Basically, it is about finding “allies” for an idea. On the one hand, these are customers who are available for a pilot application and see a benefit for themselves in the form of a strategic competitive advantage. On the other hand, it is the employees who design products and processes in an innovation-friendly climate.
What innovation potential do you see in the digitization and further development of business models?
SF: This is quickly told with an anecdote: at the beginning of the 1990s, when a certain MIT-Paper was coined as being the management bible for German management, so to speak, Mr. Lopez was asked by a colleague on the board of BMW what was new about lean management. Mr. Lopez replied: “If you haven’t already realized what’s new, you will have a lot of time to play golf.” That’s exactly the point: if you sleep through digitization, you will disappear from the market in the medium term.
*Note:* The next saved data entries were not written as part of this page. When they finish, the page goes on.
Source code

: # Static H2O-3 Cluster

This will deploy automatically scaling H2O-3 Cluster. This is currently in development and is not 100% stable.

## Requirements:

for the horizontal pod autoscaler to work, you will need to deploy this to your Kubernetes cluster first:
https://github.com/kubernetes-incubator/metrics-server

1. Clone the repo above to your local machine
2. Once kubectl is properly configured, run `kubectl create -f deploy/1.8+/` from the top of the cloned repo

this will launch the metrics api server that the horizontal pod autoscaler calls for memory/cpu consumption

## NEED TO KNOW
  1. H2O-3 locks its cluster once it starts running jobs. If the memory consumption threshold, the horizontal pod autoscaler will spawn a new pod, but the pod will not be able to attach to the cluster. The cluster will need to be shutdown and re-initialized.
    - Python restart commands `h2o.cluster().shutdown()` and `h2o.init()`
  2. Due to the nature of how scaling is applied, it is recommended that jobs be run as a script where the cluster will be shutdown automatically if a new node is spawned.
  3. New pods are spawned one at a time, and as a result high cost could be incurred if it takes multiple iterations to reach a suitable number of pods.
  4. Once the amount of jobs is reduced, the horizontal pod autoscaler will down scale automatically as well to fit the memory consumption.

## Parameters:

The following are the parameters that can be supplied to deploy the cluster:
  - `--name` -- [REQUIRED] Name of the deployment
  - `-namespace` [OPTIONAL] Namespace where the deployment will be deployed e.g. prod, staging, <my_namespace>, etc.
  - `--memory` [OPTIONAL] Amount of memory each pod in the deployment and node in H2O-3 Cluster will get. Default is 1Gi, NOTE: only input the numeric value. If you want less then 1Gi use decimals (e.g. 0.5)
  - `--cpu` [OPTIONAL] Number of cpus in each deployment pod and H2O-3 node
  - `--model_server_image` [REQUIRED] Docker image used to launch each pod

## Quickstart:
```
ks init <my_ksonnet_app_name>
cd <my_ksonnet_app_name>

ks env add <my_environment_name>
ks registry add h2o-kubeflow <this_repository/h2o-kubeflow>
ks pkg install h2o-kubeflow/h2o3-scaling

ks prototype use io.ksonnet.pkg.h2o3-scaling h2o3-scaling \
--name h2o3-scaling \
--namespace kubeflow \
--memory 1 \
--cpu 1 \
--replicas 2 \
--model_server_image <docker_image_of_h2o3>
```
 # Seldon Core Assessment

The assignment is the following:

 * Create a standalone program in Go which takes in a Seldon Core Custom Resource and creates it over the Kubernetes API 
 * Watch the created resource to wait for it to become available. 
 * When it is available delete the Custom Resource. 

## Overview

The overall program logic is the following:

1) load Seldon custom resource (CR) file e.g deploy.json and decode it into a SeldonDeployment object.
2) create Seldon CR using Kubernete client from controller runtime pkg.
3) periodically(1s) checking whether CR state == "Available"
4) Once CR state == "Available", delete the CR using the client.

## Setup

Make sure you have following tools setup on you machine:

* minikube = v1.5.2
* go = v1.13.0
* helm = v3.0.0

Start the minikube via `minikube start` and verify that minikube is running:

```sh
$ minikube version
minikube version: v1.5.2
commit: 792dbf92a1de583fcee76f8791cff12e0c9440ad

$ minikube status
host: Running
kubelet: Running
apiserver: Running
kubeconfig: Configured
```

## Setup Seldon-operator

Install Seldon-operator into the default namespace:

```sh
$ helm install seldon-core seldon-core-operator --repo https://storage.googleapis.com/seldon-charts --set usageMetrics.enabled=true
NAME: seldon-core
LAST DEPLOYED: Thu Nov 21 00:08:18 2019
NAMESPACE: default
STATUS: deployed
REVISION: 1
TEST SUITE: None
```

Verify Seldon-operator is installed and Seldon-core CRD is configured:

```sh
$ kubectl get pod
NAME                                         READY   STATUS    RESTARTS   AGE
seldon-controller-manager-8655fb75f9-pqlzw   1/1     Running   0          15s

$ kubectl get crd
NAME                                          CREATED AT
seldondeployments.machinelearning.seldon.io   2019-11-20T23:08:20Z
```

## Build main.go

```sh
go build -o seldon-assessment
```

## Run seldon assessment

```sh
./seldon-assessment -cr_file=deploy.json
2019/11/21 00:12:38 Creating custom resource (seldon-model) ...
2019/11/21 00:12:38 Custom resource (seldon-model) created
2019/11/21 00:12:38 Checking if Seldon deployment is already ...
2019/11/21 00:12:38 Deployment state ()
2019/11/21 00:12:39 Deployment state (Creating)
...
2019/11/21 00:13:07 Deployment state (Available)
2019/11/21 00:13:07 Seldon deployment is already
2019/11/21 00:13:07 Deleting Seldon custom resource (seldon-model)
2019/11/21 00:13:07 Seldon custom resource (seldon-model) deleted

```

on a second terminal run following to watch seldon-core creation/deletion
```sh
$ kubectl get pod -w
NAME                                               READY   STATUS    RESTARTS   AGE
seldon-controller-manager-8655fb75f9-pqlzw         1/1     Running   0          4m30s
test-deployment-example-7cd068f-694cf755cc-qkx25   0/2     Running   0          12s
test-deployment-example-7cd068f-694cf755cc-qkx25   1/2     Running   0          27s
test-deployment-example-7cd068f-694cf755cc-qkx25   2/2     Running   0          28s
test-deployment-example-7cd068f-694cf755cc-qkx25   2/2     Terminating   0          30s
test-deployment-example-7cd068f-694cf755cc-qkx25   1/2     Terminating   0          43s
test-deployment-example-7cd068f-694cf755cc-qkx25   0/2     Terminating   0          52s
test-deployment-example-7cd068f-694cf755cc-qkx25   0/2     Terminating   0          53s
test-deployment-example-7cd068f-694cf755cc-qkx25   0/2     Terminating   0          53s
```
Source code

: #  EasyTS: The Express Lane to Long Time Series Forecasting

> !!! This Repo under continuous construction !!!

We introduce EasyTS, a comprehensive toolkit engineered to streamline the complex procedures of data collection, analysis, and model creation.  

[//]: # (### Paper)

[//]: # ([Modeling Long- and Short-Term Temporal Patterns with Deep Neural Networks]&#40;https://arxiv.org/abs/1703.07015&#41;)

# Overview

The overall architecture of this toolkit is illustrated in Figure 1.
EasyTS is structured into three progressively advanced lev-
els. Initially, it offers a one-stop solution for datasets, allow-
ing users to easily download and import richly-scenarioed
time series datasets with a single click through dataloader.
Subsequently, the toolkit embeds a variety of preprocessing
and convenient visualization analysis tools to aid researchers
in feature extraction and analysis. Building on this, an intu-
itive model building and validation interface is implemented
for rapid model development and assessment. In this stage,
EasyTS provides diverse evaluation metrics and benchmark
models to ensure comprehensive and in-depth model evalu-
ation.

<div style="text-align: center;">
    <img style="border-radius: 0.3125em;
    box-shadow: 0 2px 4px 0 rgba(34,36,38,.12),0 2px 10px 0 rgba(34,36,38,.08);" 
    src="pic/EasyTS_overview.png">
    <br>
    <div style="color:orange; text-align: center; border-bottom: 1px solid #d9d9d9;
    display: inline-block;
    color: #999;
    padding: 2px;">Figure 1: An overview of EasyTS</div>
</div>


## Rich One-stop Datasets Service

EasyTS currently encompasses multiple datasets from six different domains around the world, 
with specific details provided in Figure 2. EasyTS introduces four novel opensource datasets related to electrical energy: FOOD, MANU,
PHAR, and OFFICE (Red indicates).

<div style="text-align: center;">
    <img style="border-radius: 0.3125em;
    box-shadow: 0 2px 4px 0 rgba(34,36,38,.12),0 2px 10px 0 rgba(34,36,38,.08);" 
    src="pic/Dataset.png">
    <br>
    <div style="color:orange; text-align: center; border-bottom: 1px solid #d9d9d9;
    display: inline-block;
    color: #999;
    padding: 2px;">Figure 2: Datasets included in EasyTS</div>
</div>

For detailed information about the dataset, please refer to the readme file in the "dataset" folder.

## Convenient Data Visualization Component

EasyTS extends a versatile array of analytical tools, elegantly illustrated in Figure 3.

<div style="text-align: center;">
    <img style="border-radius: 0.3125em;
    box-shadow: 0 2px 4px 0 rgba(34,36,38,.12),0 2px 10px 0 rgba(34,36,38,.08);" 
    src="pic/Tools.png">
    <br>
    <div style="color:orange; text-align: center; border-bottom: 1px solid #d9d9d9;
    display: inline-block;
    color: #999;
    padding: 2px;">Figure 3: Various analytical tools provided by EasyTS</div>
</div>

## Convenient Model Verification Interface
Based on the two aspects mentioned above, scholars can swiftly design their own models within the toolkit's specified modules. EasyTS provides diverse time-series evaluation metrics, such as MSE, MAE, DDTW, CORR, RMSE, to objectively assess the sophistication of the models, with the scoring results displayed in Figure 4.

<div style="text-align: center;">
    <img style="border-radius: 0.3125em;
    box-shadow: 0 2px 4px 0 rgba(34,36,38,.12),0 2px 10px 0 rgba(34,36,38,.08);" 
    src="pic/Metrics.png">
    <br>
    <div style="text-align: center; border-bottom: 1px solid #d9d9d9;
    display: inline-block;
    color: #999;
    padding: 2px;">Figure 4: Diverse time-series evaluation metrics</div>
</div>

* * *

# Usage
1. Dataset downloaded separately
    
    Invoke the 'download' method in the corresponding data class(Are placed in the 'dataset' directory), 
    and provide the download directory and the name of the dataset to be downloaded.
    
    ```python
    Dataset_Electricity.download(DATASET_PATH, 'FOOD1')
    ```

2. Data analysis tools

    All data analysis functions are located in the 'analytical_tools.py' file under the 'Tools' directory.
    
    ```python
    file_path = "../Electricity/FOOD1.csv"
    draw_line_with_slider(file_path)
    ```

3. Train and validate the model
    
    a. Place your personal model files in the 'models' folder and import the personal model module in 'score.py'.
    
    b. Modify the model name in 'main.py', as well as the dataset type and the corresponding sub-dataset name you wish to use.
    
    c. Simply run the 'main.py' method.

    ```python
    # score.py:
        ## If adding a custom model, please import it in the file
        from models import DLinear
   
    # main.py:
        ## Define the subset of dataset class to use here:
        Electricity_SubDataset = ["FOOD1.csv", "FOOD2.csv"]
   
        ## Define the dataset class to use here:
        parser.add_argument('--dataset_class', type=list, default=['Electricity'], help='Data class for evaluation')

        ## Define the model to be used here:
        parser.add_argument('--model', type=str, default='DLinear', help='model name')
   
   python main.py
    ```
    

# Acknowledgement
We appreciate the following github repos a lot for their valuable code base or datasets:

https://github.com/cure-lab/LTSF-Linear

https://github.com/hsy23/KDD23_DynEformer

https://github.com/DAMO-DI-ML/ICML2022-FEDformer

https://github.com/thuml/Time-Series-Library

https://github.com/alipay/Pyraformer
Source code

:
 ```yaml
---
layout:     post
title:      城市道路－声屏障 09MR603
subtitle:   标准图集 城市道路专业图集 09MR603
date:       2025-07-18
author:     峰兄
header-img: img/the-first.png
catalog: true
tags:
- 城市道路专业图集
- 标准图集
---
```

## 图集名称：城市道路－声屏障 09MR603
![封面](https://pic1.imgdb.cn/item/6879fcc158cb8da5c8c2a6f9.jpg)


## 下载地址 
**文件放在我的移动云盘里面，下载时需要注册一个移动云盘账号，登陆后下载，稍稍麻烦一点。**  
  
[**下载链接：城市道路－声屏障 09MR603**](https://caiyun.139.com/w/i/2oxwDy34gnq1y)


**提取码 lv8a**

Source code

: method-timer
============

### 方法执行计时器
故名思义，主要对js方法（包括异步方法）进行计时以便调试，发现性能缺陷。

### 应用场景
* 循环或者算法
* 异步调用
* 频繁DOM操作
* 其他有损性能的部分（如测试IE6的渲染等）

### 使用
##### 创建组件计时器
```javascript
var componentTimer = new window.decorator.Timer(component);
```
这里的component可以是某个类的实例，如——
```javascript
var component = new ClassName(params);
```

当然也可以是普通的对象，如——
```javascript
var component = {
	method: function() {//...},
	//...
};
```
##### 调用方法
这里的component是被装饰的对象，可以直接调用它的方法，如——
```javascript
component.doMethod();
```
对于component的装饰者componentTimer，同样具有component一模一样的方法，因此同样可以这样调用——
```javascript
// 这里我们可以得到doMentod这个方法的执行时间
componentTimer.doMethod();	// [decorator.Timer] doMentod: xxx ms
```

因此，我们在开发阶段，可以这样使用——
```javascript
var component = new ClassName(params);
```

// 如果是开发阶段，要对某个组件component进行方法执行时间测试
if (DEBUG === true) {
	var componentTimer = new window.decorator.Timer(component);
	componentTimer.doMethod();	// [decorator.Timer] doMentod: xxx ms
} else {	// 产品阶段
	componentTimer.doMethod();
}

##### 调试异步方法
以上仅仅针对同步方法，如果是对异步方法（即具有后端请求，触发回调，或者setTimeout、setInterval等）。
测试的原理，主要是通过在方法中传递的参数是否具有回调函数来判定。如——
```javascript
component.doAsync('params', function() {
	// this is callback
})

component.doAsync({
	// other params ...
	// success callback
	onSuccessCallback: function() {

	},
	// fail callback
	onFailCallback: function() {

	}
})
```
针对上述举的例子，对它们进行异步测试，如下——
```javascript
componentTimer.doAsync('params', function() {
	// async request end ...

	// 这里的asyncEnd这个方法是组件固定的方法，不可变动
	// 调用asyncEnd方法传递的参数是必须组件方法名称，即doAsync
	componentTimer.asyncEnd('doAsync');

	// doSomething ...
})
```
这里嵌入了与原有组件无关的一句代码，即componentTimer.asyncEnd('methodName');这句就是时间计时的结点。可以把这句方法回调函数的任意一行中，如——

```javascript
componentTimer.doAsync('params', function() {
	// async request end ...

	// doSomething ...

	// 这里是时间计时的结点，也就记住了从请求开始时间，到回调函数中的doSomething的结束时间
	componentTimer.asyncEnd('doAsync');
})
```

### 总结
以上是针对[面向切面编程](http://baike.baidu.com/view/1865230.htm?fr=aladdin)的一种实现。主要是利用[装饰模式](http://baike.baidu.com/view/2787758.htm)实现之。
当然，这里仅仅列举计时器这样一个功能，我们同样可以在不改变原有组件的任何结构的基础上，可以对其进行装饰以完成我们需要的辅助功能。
That’s why good ideas and rapid implementation are booming.
I also see a second important aspect: economic history has shown that crises and external shocks always act as a catalyst for innovation and accelerate structural upheavals. The Corona crisis will not be an exception. It is already apparent that companies with a high level of digital maturity are coming through the crisis better than others. Companies with digital products are also amongst the winners within the crisis. For example, the video conferencing provider "Zoom" currently has a higher stock market value than the four largest airlines combined. Even if this is an exception, this comparison shows very clearly: Investments in digitization contribute significantly to increasing the value of the company.
Finally, Mr. Sahm, what advice would you like to give companies on the road to innovative products?
RS: Always start from the customer benefit point of view: what is the benefit? How can they obtain added value from your product that is so good that it inspires end consumers and binds them to your brand? Companies must have their finger on the pulse of developments, drive their core business forward, but also continue to develop it further. Digitization is driving innovations to the market at a rapid pace. It is therefore important to be awake, be observant of other markets, and to deduce from this what significance these developments have for your own product. It also takes courage: sometimes you “simply” have to dare to enter new territory.
Thank you very much for the interview.
RASTAL has developed a digital coffee mug for enomyc that you may be holding in your hands right now. Currently, the embedded link leads to this blog post. To try it, simply hold your cup to your smartphone or tablet. As you now know, the linked NFC chip can always be encoded with new content, as required. So, stay tuned for the content that will appear from checking the cup on your display in the future!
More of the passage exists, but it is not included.